• _WORK REQUIRED_: Only one thing is required: the number of lines in the entries below that contain "href".

___ RECORDS TO USE

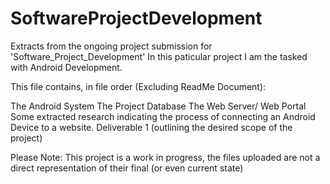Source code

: # SoftwareProjectDevelopment

Extracts from the ongoing project submission for 'Software_Project_Development'
In this paticular project I am the tasked with Android Development.

This file contains, in file order (Excluding ReadMe Document):

The Android System
The Project Database
The Web Server/ Web Portal
Some extracted research indicating the process of connecting an Android Device to a website.
Deliverable 1 (outlining the desired scope of the project)

Please Note:
This project is a work in progress, the files uploaded are not a direct representation of their final (or even current state)
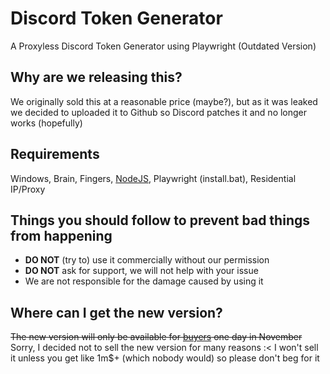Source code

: # Discord Token Generator
A Proxyless Discord Token Generator using Playwright (Outdated Version)

## Why are we releasing this?
We originally sold this at a reasonable price (maybe?), but as it was leaked we decided to uploaded it to Github so Discord patches it and no longer works (hopefully)

## Requirements
Windows, Brain, Fingers, [NodeJS](https://nodejs.org/en/), Playwright (install.bat), Residential IP/Proxy

## Things you should follow to prevent bad things from happening
- **DO NOT** (try to) use it commercially without our permission
- **DO NOT** ask for support, we will not help with your issue
- We are not responsible for the damage caused by using it

## Where can I get the new version?
~~The new version will only be available for [buyers](https://guildplus.xyz/?c=537) one day in November~~
Sorry, I decided not to sell the new version for many reasons :<
I won't sell it unless you get like 1m$+ (which nobody would) so please don't beg for it
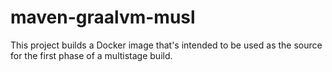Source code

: # maven-graalvm-musl

This project builds a Docker image that's intended to be used as the source for the first phase of a multistage build.
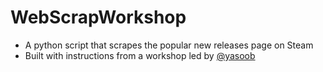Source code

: # WebScrapWorkshop
- A python script that scrapes the popular new releases page on Steam
- Built with instructions from a workshop led by [@yasoob](https://github.com/yasoob) 
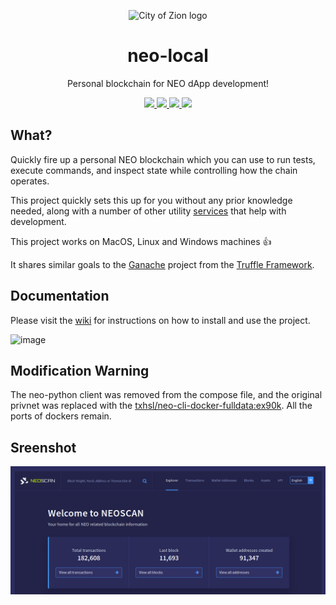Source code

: <p align="center">
  <img
    src="http://res.cloudinary.com/vidsy/image/upload/v1503160820/CoZ_Icon_DARKBLUE_200x178px_oq0gxm.png"
    width="150px"
    alt="City of Zion logo">
</p>

<h1 align="center">neo-local</h1>

<p align="center">
  Personal blockchain for NEO dApp development!
</p>

<p align="center">
  <a href="https://github.com/CityOfZion/neo-local/tags">
    <img src="https://img.shields.io/github/tag/CityOfZion/neo-local.svg?style=for-the-badge">
  </a>
  <a href="https://travis-ci.org/CityOfZion/neo-local">
    <img src="https://img.shields.io/travis/CityOfZion/neo-local/master.svg?style=for-the-badge">
  </a>
  <a href="https://github.com/CityOfZion/neo-local/commits/master">
    <img src="https://img.shields.io/github/last-commit/CityOfZion/neo-local.svg?style=for-the-badge">
  </a>
  <a href="https://github.com/CityOfZion/neo-local/wiki">
    <img src="https://img.shields.io/badge/docs-wiki-blue.svg?style=for-the-badge">
  </a>
</p>

## What?

Quickly fire up a personal NEO blockchain which you can use to run tests, 
execute commands, and inspect state while controlling how the chain operates.

This project quickly sets this up for you without any prior knowledge needed, 
along with a number of other utility 
[services](https://github.com/CityOfZion/neo-local/wiki#services) that help with 
development.

This project works on MacOS, Linux and Windows machines 👍

It shares similar goals to the [Ganache](https://truffleframework.com/ganache) 
project from the [Truffle Framework](https://truffleframework.com/ganache). 

## Documentation

Please visit the [wiki](https://github.com/CityOfZion/neo-local/wiki) for 
instructions on how to install and use the project.

![image](https://user-images.githubusercontent.com/2796074/36632958-9247f8ba-198d-11e8-8055-f096141902d9.png)

## Modification Warning

The neo-python client was removed from the compose file, and the original privnet was replaced with the [txhsl/neo-cli-docker-fulldata:ex90k](https://hub.docker.com/r/txhsl/neo-cli-docker-fulldata/). All the ports of dockers remain.

## Sreenshot

![image](./screenshot/screenshot.png)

______

• _YOUR RESPONSE_: 4